Sarah Marshall: When were you planning on telling me this? Aldous Snow: I just told you, then. Sarah Marshall: Yeah. No, I know. But telling me now isn't really the same as telling me. Aldous Snow: Well, look, you know, I've not told you I've got genital herpes, because it's not inflamed at the moment . . .
One of the wittier passages in this tres popular movie!
Here's another movie I really wanted to like, as it was recommended by my new young friend Gator Bait—my nickname for a 20-something who plays golf in our post-season scrambles on Thursday nights (and is a big fan of the University of Florida Gators)—and our favorite afterwards' waitress, lovely Nikki... also 20-something. They were both huge fans of Dark Knight, too... which I panned (but not without respect for the artistry). Just an honest difference of opinion and taste.
So I'm with my significant other and we need to make a quick move at the video store last Saturday night, and I insist on Forgetting Sarah Marshall because from GB and Nikki I think for sure this one is going to be a laughfest. As a reviewer, I try to stay connected with what the Youth of America finds appealing in the world of modern cinema, and sometimes it works out. For example, Suburban Girl, Juno, and Waitress are only three of the more recent works featuring younger actors and younger themes that get high marks in my book.
Full of high hopes, I set the DVD loose in the player and prepare for the best. Through the first scenes involving far too many seconds of gratuitous male nudity of the the main character Peter Bretter (Jason Segel)—isn't most male nudity in movies gratuitous?—we both stay the course thinking, "Well, it's certainly not going to continue in this vein." We've just seen the initiating breakup scene, where Sarah (Kristen Bell) arrives to Peter's apartment to give him the bad news, and he starts crying standing there and running around in the altogether. In the next few weeks Peter thrashes about having bouts of depression—personally I don't see getting all broken up over this little Superficial Sarah—and meaningless sex, which, again, doesn't have to be anywhere near that explicit to get the point across.

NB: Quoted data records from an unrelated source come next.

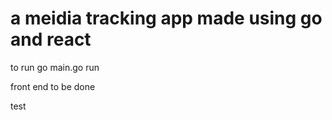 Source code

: # a meidia tracking app made using go and react 

to run
go main.go run

front end to be done 

test
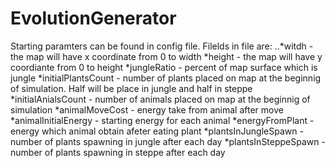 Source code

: # EvolutionGenerator

Starting paramters can be found in config file.
Filelds in file are:
..*witdh - the map will have x coordinate from 0 to width
*height - the map will have y coordiante from 0 to height
*jungleRatio - percent of map surface which is jungle
*initialPlantsCount - number of plants placed on map at the beginnig of simulation. Half will be place in jungle and half in steppe
*initialAnialsCount - number of animals placed on map at the beginnig of simulation
*animalMoveCost - energy take from animal after move
*animalInitialEnergy - starting energy for each animal
*energyFromPlant - energy which animal obtain afeter eating plant
*plantsInJungleSpawn - number of plants spawning in jungle after each day
*plantsInSteppeSpawn - number of plants spawning in steppe after each day


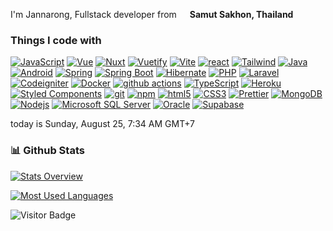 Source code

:<p>I'm Jannarong, Fullstack developer from <img src="https://cdn-icons-png.flaticon.com/512/197/197452.png" width="13"/> <b>Samut Sakhon, Thailand</b> </p>
<h3>Things I code with</h3>
<p>
<a href="https://www.javascript.com/"><img alt="JavaScript" src="https://img.shields.io/badge/-JavaScript-F7DF1E?style=flat-square&logo=JavaScript&logoColor=black" /></a>
<a href="https://vuejs.org/"><img alt="Vue" src="https://img.shields.io/badge/-Vue.js-4FC08D?style=flat-square&logo=vue.js&logoColor=white" /></a>
<a href="https://nuxt.com/"><img alt="Nuxt" src="https://img.shields.io/badge/-Nuxt.js-00DC82?style=flat-square&logo=Nuxt.js&logoColor=white" /></a>
<a href="https://vuetifyjs.com/en/"><img alt="Vuetify" src="https://img.shields.io/badge/-Vuetify-1867C0?style=flat-square&logo=Vuetify&logoColor=white" /></a>
<a href="https://vitejs.dev/"><img alt="Vite" src="https://img.shields.io/badge/-Vite-646CFF?style=flat-square&logo=vite&logoColor=white" /></a>
<a href="https://react.dev/"><img alt="react" src="https://img.shields.io/badge/-React-61DAFB?style=flat-square&logo=React&logoColor=black" /></a>
<a href="https://tailwindcss.com/"><img alt="Tailwind" src="https://img.shields.io/badge/- Tailwind CSS-06B6D4?style=flat-square&logo=Tailwind CSS&logoColor=white" /></a>
<a href="https://www.java.com/"><img alt="Java" src="https://img.shields.io/badge/-Java-137CBD?style=flat-square&logo=Java&logoColor=white" /></a>
<a href="https://www.android.com/"><img alt="Android" src="https://img.shields.io/badge/-Android-3DDC84?style=flat-square&logo=Android&logoColor=white" /></a>
<a href="https://spring.io/"><img alt="Spring" src="https://img.shields.io/badge/-Spring-6DB33F?style=flat-square&logo=Spring&logoColor=white" /></a>
<a href="https://spring.io/projects/spring-boot"><img alt="Spring Boot" src="https://img.shields.io/badge/-Spring Boot-6DB33F?style=flat-square&logo=Spring Boot&logoColor=white" /></a>
<a href="https://hibernate.org/"><img alt="Hibernate" src="https://img.shields.io/badge/-Hibernate-59666C?style=flat-square&logo=Hibernate&logoColor=white" /></a>
<a href="https://www.php.net/"><img alt="PHP" src="https://img.shields.io/badge/-PHP-777BB4?style=flat-square&logo=PHP&logoColor=white" /></a>
<a href="https://laravel.com/"><img alt="Laravel" src="https://img.shields.io/badge/-Laravel-FF2D20?style=flat-square&logo=Laravel&logoColor=white" /></a>
<a href="https://codeigniter.com/"><img alt="Codeigniter" src="https://img.shields.io/badge/-Codeigniter-EF4223?style=flat-square&logo=Codeigniter&logoColor=white" /></a>
<a href="https://www.docker.com/"><img alt="Docker" src="https://img.shields.io/badge/-Docker-46a2f1?style=flat-square&logo=docker&logoColor=white" /></a>
<a href="https://docs.github.com/en/actions"><img alt="github actions" src="https://img.shields.io/badge/-Github_Actions-2088FF?style=flat-square&logo=github-actions&logoColor=white" /></a>
<a href="https://www.typescriptlang.org/"><img alt="TypeScript" src="https://img.shields.io/badge/-TypeScript-007ACC?style=flat-square&logo=typescript&logoColor=white" /></a>
<a href="https://www.heroku.com/"><img alt="Heroku" src="https://img.shields.io/badge/-Heroku-430098?style=flat-square&logo=heroku&logoColor=white" /></a>
<a href="https://styled-components.com/"><img alt="Styled Components" src="https://img.shields.io/badge/-Styled_Components-db7092?style=flat-square&logo=styled-components&logoColor=white" /></a>
<a href="https://git-scm.com/"><img alt="git" src="https://img.shields.io/badge/-Git-F05032?style=flat-square&logo=git&logoColor=white" /></a>
<a href="https://www.npmjs.com/"><img alt="npm" src="https://img.shields.io/badge/-NPM-CB3837?style=flat-square&logo=npm&logoColor=white" /></a>
<a href="#"><img alt="html5" src="https://img.shields.io/badge/-HTML5-E34F26?style=flat-square&logo=html5&logoColor=white" /></a>
<a href="#"><img alt="CSS3" src="https://img.shields.io/badge/-CSS-1572B6?style=flat-square&logo=CSS3&logoColor=white" /></a>
<a href="https://prettier.io/"><img alt="Prettier" src="https://img.shields.io/badge/-Prettier-F7B93E?style=flat-square&logo=prettier&logoColor=white" /></a>
<a href="https://www.mongodb.com/"><img alt="MongoDB" src="https://img.shields.io/badge/-MongoDB-13aa52?style=flat-square&logo=mongodb&logoColor=white" /></a>
<a href="https://nodejs.org/en"><img alt="Nodejs" src="https://img.shields.io/badge/-Nodejs-43853d?style=flat-square&logo=Node.js&logoColor=white" /></a>
<a href="https://www.microsoft.com/en-us/sql-server/sql-server-downloads"><img alt="Microsoft SQL Server" src="https://img.shields.io/badge/-Microsoft SQL Server-CC2927?style=flat-square&logo=Microsoft SQL Server&logoColor=white" /></a>
<a href="https://www.oracle.com/"><img alt="Oracle" src="https://img.shields.io/badge/-Oracle-F80000?style=flat-square&logo=Oracle&logoColor=white" /></a>
<a href="https://supabase.com/"><img alt="Supabase" src="https://img.shields.io/badge/-Supabase-3ECF8E?style=flat-square&logo=Supabase&logoColor=white" /></a>
</p>

today is Sunday, August 25, 7:34 AM GMT+7

### 📊 Github Stats
<a href='https://github.com/icedzax'>
  
![Stats Overview](https://github-readme-stats.vercel.app/api?username=icedzax&show_icons=true) 

![Most Used Languages](https://github-readme-stats.vercel.app/api/top-langs/?username=icedzax&layout=compact)
</a>

![Visitor Badge](https://visitor-badge.laobi.icu/badge?page_id=icedzax)
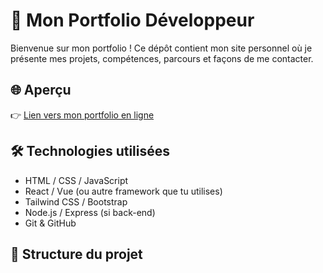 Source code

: # 💼 Mon Portfolio Développeur

Bienvenue sur mon portfolio ! Ce dépôt contient mon site personnel où je présente mes projets, compétences, parcours et façons de me contacter.

## 🌐 Aperçu

👉 [Lien vers mon portfolio en ligne](https://tonsiteweb.com)

## 🛠️ Technologies utilisées

- HTML / CSS / JavaScript
- React / Vue (ou autre framework que tu utilises)
- Tailwind CSS / Bootstrap
- Node.js / Express (si back-end)
- Git & GitHub

## 📁 Structure du projet

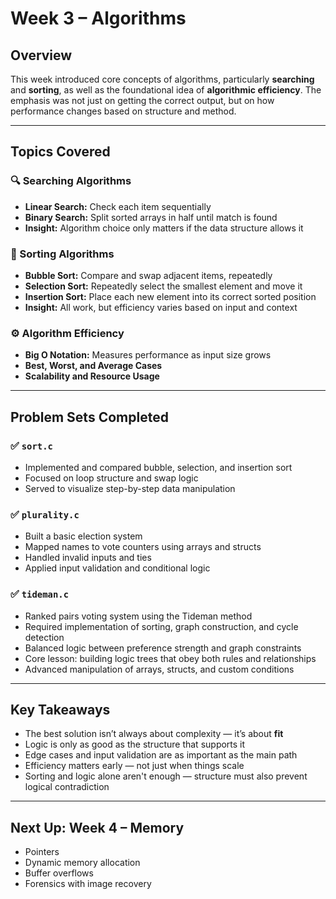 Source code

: # Week 3 – Algorithms

## Overview
This week introduced core concepts of algorithms, particularly **searching** and **sorting**, as well as the foundational idea of **algorithmic efficiency**. The emphasis was not just on getting the correct output, but on how performance changes based on structure and method.

---

## Topics Covered

### 🔍 Searching Algorithms
- **Linear Search:** Check each item sequentially
- **Binary Search:** Split sorted arrays in half until match is found
- **Insight:** Algorithm choice only matters if the data structure allows it

### 🧮 Sorting Algorithms
- **Bubble Sort:** Compare and swap adjacent items, repeatedly
- **Selection Sort:** Repeatedly select the smallest element and move it
- **Insertion Sort:** Place each new element into its correct sorted position
- **Insight:** All work, but efficiency varies based on input and context

### ⚙️ Algorithm Efficiency
- **Big O Notation:** Measures performance as input size grows
- **Best, Worst, and Average Cases**
- **Scalability and Resource Usage**

---

## Problem Sets Completed

### ✅ `sort.c`
- Implemented and compared bubble, selection, and insertion sort
- Focused on loop structure and swap logic
- Served to visualize step-by-step data manipulation

### ✅ `plurality.c`
- Built a basic election system
- Mapped names to vote counters using arrays and structs
- Handled invalid inputs and ties
- Applied input validation and conditional logic

### ✅ `tideman.c`
- Ranked pairs voting system using the Tideman method
- Required implementation of sorting, graph construction, and cycle detection
- Balanced logic between preference strength and graph constraints
- Core lesson: building logic trees that obey both rules and relationships
- Advanced manipulation of arrays, structs, and custom conditions

---

## Key Takeaways
- The best solution isn’t always about complexity — it’s about **fit**
- Logic is only as good as the structure that supports it
- Edge cases and input validation are as important as the main path
- Efficiency matters early — not just when things scale
- Sorting and logic alone aren't enough — structure must also prevent logical contradiction

---

## Next Up: Week 4 – Memory
- Pointers
- Dynamic memory allocation
- Buffer overflows
- Forensics with image recovery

Indeed, if there's one main objection I want to make covering the entire film, it's that writer and/or director seem to want to make physically explicit every conceivable interaction among the characters—especially scenes that might otherwise be humorous in subtlety and implication. We don't get to have any imagination. And what we do see is frankly often graceless or gross, e.g. a scene toward the end where Sarah desperately works to give Peter an erection despite his loss of love for her. Sorry, I don't regard that as much of a spoiler... though it sure would have spoiled my SO's appreciation if she'd stuck around that long to see it. No patience; she bailed after 10 minutes.
But trying to keep an open mind, I
did like the premise of the movie: man loses woman, is totally crushed, and decides that taking a long vacation in Hawaii may be just the thing to remove woman from his mind once and for all. Only problem, Hawaii—in fact, the very resort hotel man books—seems to be woman's favorite hangout. (Sarah is a celebrity on a crime series, and Peter writes the score; this is how they meet and fall in love for five-plus years.) The movie gives the impression that very public Sarah has been going to this same resort-hotel for years, even while she's been with Peter.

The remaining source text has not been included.